Stored data:
----

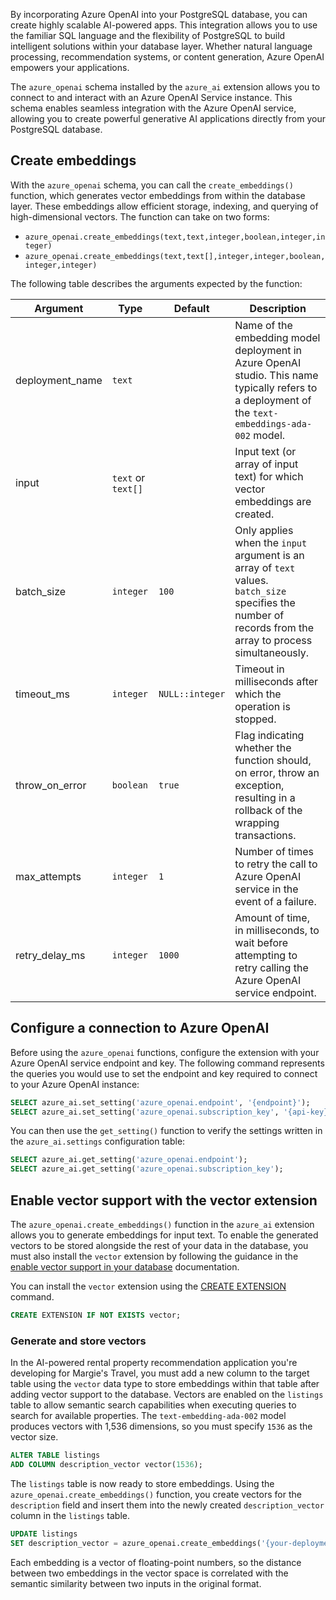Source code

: By incorporating Azure OpenAI into your PostgreSQL database, you can create highly scalable AI-powered apps. This integration allows you to use the familiar SQL language and the flexibility of PostgreSQL to build intelligent solutions within your database layer. Whether natural language processing, recommendation systems, or content generation, Azure OpenAI empowers your applications.

The `azure_openai` schema installed by the `azure_ai` extension allows you to connect to and interact with an Azure OpenAI Service instance. This schema enables seamless integration with the Azure OpenAI service, allowing you to create powerful generative AI applications directly from your PostgreSQL database.

## Create embeddings

With the `azure_openai` schema, you can call the `create_embeddings()` function, which generates vector embeddings from within the database layer. These embeddings allow efficient storage, indexing, and querying of high-dimensional vectors. The function can take on two forms:

- `azure_openai.create_embeddings(text,text,integer,boolean,integer,integer)`
- `azure_openai.create_embeddings(text,text[],integer,integer,boolean,integer,integer)`

The following table describes the arguments expected by the function:

| Argument | Type | Default | Description |
| -------- | ---- | ------- | ----------- |
| deployment_name | `text` || Name of the embedding model deployment in Azure OpenAI studio. This name typically refers to a deployment of the `text-embeddings-ada-002` model. |
| input | `text` or `text[]` || Input text (or array of input text) for which vector embeddings are created. |
| batch_size | `integer` | `100` | Only applies when the `input` argument is an array of `text` values. `batch_size` specifies the number of records from the array to process simultaneously. |
| timeout_ms | `integer` | `NULL::integer` | Timeout in milliseconds after which the operation is stopped. |
| throw_on_error | `boolean` | `true` | Flag indicating whether the function should, on error, throw an exception, resulting in a rollback of the wrapping transactions. |
| max_attempts | `integer` | `1` | Number of times to retry the call to Azure OpenAI service in the event of a failure. |
| retry_delay_ms | `integer` | `1000` | Amount of time, in milliseconds, to wait before attempting to retry calling the Azure OpenAI service endpoint. |

## Configure a connection to Azure OpenAI

Before using the `azure_openai` functions, configure the extension with your Azure OpenAI service endpoint and key. The following command represents the queries you would use to set the endpoint and key required to connect to your Azure OpenAI instance:

```sql
SELECT azure_ai.set_setting('azure_openai.endpoint', '{endpoint}');
SELECT azure_ai.set_setting('azure_openai.subscription_key', '{api-key}');
```

You can then use the `get_setting()` function to verify the settings written in the `azure_ai.settings` configuration table:

```sql
SELECT azure_ai.get_setting('azure_openai.endpoint');
SELECT azure_ai.get_setting('azure_openai.subscription_key');
```

## Enable vector support with the vector extension

The `azure_openai.create_embeddings()` function in the `azure_ai` extension allows you to generate embeddings for input text. To enable the generated vectors to be stored alongside the rest of your data in the database, you must also install the `vector` extension by following the guidance in the [enable vector support in your database](/azure/postgresql/flexible-server/how-to-use-pgvector#enable-extension) documentation.

You can install the `vector` extension using the [CREATE EXTENSION](https://www.postgresql.org/docs/current/sql-createextension.html) command.

```sql
CREATE EXTENSION IF NOT EXISTS vector;
```

### Generate and store vectors

In the AI-powered rental property recommendation application you're developing for Margie's Travel, you must add a new column to the target table using the `vector` data type to store embeddings within that table after adding vector support to the database. Vectors are enabled on the `listings` table to allow semantic search capabilities when executing queries to search for available properties. The `text-embedding-ada-002` model produces vectors with 1,536 dimensions, so you must specify `1536` as the vector size.

```sql
ALTER TABLE listings
ADD COLUMN description_vector vector(1536);
```

The `listings` table is now ready to store embeddings. Using the `azure_openai.create_embeddings()` function, you create vectors for the `description` field and insert them into the newly created `description_vector` column in the `listings` table.

```sql
UPDATE listings
SET description_vector = azure_openai.create_embeddings('{your-deployment-name}', description);
```

Each embedding is a vector of floating-point numbers, so the distance between two embeddings in the vector space is correlated with the semantic similarity between two inputs in the original format.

----

## WHAT TO PRODUCE:
Report each line of the entries where the word "model" occurs.

## TASK SOLUTION:
| deployment_name | `text` || Name of the embedding model deployment in Azure OpenAI studio. This name typically refers to a deployment of the `text-embeddings-ada-002` model. |
In the AI-powered rental property recommendation application you're developing for Margie's Travel, you must add a new column to the target table using the `vector` data type to store embeddings within that table after adding vector support to the database. Vectors are enabled on the `listings` table to allow semantic search capabilities when executing queries to search for available properties. The `text-embedding-ada-002` model produces vectors with 1,536 dimensions, so you must specify `1536` as the vector size.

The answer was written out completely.